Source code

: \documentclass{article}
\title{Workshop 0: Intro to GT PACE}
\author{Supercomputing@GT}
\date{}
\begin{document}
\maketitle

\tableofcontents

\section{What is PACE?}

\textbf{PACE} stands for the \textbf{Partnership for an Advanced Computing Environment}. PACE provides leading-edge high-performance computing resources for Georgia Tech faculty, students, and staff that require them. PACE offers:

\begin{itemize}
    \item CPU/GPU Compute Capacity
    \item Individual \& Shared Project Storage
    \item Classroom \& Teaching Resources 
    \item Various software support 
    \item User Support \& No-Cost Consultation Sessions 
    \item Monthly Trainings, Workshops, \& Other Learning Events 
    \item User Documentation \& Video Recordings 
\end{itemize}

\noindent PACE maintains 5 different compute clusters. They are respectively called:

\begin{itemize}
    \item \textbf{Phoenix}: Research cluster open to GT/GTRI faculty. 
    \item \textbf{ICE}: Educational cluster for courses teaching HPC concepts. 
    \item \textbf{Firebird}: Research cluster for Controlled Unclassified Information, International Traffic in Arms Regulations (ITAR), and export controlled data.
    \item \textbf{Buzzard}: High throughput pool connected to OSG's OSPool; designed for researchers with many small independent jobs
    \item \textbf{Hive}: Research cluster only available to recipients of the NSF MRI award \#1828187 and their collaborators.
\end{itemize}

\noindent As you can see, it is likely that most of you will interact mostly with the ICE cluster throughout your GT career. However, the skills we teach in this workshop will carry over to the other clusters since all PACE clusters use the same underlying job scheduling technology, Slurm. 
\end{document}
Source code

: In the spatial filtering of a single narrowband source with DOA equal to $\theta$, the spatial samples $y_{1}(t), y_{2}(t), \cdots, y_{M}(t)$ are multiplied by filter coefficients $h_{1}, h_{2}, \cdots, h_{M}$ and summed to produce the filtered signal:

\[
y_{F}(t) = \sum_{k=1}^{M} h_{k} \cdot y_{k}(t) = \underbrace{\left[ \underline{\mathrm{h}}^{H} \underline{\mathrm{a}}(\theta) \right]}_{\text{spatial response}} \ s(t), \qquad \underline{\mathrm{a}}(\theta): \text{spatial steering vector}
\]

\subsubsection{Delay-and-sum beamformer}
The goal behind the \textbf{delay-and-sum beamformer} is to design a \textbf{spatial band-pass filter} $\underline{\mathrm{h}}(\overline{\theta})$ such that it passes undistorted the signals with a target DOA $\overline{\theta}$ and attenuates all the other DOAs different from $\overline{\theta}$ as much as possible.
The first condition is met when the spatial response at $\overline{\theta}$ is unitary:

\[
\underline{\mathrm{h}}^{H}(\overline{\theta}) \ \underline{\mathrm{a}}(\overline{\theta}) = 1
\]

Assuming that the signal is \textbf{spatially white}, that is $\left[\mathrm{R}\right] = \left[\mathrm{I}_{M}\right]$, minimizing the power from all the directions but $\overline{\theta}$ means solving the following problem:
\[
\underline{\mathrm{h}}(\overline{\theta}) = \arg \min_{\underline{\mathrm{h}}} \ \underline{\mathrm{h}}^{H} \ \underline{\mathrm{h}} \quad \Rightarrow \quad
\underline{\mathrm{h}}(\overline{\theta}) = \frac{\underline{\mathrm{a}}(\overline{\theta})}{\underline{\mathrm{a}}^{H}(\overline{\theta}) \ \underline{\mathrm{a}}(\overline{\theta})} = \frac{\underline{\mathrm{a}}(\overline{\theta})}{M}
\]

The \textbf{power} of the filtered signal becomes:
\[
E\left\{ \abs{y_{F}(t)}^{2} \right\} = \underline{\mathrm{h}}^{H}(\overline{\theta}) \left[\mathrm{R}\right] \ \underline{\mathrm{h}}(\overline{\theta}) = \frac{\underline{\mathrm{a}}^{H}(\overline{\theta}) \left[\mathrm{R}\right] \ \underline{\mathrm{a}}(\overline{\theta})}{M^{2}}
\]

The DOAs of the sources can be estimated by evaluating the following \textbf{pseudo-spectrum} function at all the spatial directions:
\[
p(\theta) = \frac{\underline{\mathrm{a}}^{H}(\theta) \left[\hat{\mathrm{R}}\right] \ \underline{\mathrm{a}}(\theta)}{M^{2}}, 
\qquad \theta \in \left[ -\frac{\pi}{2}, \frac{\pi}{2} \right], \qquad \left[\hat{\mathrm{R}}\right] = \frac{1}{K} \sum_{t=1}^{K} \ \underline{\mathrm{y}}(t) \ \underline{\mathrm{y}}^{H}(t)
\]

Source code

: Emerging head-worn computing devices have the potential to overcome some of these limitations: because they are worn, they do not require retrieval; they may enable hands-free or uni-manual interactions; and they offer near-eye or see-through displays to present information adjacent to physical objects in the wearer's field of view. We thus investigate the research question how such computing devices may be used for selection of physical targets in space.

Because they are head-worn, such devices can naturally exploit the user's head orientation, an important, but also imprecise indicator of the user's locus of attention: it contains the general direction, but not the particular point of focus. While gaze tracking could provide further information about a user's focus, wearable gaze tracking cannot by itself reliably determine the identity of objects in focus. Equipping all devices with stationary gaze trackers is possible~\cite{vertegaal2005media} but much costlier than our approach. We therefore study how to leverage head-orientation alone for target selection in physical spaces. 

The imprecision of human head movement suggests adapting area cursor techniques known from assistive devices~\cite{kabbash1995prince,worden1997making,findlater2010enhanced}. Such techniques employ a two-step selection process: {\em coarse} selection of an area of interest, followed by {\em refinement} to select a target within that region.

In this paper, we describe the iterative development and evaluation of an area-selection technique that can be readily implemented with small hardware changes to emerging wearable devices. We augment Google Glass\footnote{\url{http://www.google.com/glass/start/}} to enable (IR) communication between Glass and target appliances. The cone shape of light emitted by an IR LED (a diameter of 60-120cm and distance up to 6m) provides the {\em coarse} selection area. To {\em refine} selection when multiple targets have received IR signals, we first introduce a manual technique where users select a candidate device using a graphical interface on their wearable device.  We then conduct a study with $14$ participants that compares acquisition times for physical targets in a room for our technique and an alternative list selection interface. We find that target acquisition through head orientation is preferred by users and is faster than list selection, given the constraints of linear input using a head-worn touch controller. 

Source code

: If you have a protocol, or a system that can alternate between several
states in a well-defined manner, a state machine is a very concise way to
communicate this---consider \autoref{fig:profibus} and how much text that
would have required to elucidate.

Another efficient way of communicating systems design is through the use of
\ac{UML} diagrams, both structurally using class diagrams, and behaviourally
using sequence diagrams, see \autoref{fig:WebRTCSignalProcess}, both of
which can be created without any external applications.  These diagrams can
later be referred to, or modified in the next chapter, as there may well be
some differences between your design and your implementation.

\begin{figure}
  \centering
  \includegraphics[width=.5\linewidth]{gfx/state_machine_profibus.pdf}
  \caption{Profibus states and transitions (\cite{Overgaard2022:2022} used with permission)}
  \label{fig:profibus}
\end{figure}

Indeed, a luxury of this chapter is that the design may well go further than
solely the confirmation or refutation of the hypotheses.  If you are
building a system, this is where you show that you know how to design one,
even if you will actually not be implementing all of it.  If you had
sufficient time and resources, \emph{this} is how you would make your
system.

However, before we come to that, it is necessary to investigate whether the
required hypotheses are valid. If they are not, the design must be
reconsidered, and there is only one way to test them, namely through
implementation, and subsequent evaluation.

----

**Aim of the exercise:**
Please copy every line from the entries that includes the word "well".

**Solution:**
states in a well-defined manner, a state machine is a very concise way to
later be referred to, or modified in the next chapter, as there may well be
Indeed, a luxury of this chapter is that the design may well go further than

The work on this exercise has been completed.